The Fusion Oncoprotein PML-RARα Induces Endoplasmic Reticulum (ER)-associated Degradation of N-CoR and ER Stress

Abstract

PML-RARα, a fusion protein of promyelocytic leukemia (PML) and the retinoic acid receptor-α (RARα), causes acute promyelocytic leukemias (APL). Although the role of nuclear PML-RARα has been extensively studied, a significant amount of PML-RARα is in the cytoplasm. The role cytoplasmic PML-RARα plays in leukemogenesis is unknown. Here we report that PML-RARα induces the N-CoR accumulation in the endoplasmic reticulum (ER), leading to the induction of ER stress and the processing of activating transcription factor 6 (ATF6), the unfolded protein response. PML-RARα stimulates the ubiquitylation of N-CoR via Ubc6 that is involved in the protein quality control. This ER-associated degradation (ERAD) of N-CoR reduces the soluble N-CoR protein levels in the nucleus.

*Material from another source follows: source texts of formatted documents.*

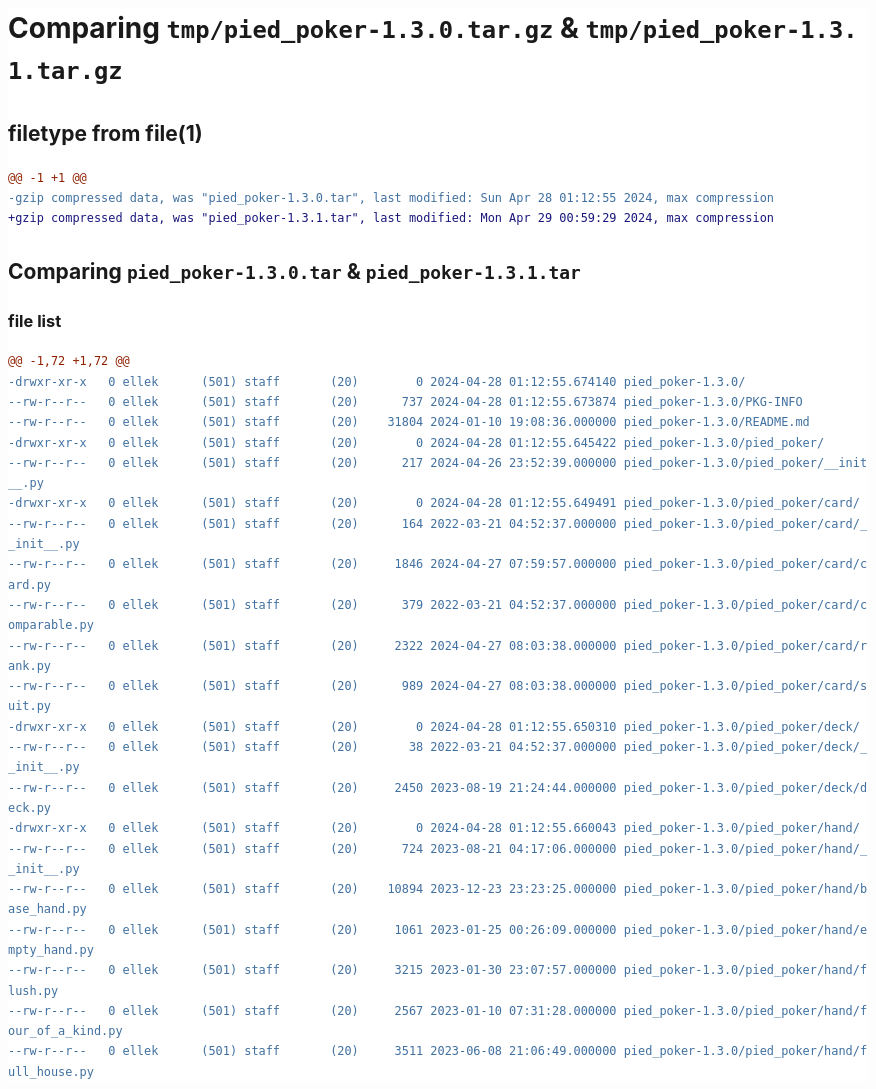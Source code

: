 # Comparing `tmp/pied_poker-1.3.0.tar.gz` & `tmp/pied_poker-1.3.1.tar.gz`

## filetype from file(1)

```diff
@@ -1 +1 @@
-gzip compressed data, was "pied_poker-1.3.0.tar", last modified: Sun Apr 28 01:12:55 2024, max compression
+gzip compressed data, was "pied_poker-1.3.1.tar", last modified: Mon Apr 29 00:59:29 2024, max compression
```

## Comparing `pied_poker-1.3.0.tar` & `pied_poker-1.3.1.tar`

### file list

```diff
@@ -1,72 +1,72 @@
-drwxr-xr-x   0 ellek      (501) staff       (20)        0 2024-04-28 01:12:55.674140 pied_poker-1.3.0/
--rw-r--r--   0 ellek      (501) staff       (20)      737 2024-04-28 01:12:55.673874 pied_poker-1.3.0/PKG-INFO
--rw-r--r--   0 ellek      (501) staff       (20)    31804 2024-01-10 19:08:36.000000 pied_poker-1.3.0/README.md
-drwxr-xr-x   0 ellek      (501) staff       (20)        0 2024-04-28 01:12:55.645422 pied_poker-1.3.0/pied_poker/
--rw-r--r--   0 ellek      (501) staff       (20)      217 2024-04-26 23:52:39.000000 pied_poker-1.3.0/pied_poker/__init__.py
-drwxr-xr-x   0 ellek      (501) staff       (20)        0 2024-04-28 01:12:55.649491 pied_poker-1.3.0/pied_poker/card/
--rw-r--r--   0 ellek      (501) staff       (20)      164 2022-03-21 04:52:37.000000 pied_poker-1.3.0/pied_poker/card/__init__.py
--rw-r--r--   0 ellek      (501) staff       (20)     1846 2024-04-27 07:59:57.000000 pied_poker-1.3.0/pied_poker/card/card.py
--rw-r--r--   0 ellek      (501) staff       (20)      379 2022-03-21 04:52:37.000000 pied_poker-1.3.0/pied_poker/card/comparable.py
--rw-r--r--   0 ellek      (501) staff       (20)     2322 2024-04-27 08:03:38.000000 pied_poker-1.3.0/pied_poker/card/rank.py
--rw-r--r--   0 ellek      (501) staff       (20)      989 2024-04-27 08:03:38.000000 pied_poker-1.3.0/pied_poker/card/suit.py
-drwxr-xr-x   0 ellek      (501) staff       (20)        0 2024-04-28 01:12:55.650310 pied_poker-1.3.0/pied_poker/deck/
--rw-r--r--   0 ellek      (501) staff       (20)       38 2022-03-21 04:52:37.000000 pied_poker-1.3.0/pied_poker/deck/__init__.py
--rw-r--r--   0 ellek      (501) staff       (20)     2450 2023-08-19 21:24:44.000000 pied_poker-1.3.0/pied_poker/deck/deck.py
-drwxr-xr-x   0 ellek      (501) staff       (20)        0 2024-04-28 01:12:55.660043 pied_poker-1.3.0/pied_poker/hand/
--rw-r--r--   0 ellek      (501) staff       (20)      724 2023-08-21 04:17:06.000000 pied_poker-1.3.0/pied_poker/hand/__init__.py
--rw-r--r--   0 ellek      (501) staff       (20)    10894 2023-12-23 23:23:25.000000 pied_poker-1.3.0/pied_poker/hand/base_hand.py
--rw-r--r--   0 ellek      (501) staff       (20)     1061 2023-01-25 00:26:09.000000 pied_poker-1.3.0/pied_poker/hand/empty_hand.py
--rw-r--r--   0 ellek      (501) staff       (20)     3215 2023-01-30 23:07:57.000000 pied_poker-1.3.0/pied_poker/hand/flush.py
--rw-r--r--   0 ellek      (501) staff       (20)     2567 2023-01-10 07:31:28.000000 pied_poker-1.3.0/pied_poker/hand/four_of_a_kind.py
--rw-r--r--   0 ellek      (501) staff       (20)     3511 2023-06-08 21:06:49.000000 pied_poker-1.3.0/pied_poker/hand/full_house.py
```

The two N-CoR-interacting sites in PML-RARα are required for the ERAD of N-CoR, suggesting the aberrant binding of PML-RARα to N-CoR may induce the ERAD of N-CoR. Overexpression of N-CoR induces the differentiation of APL-derived NB4 cells, suggesting that the low levels of N-CoR in the nucleus may contribute at least partly to PML-RARα-mediated leukemogenesis.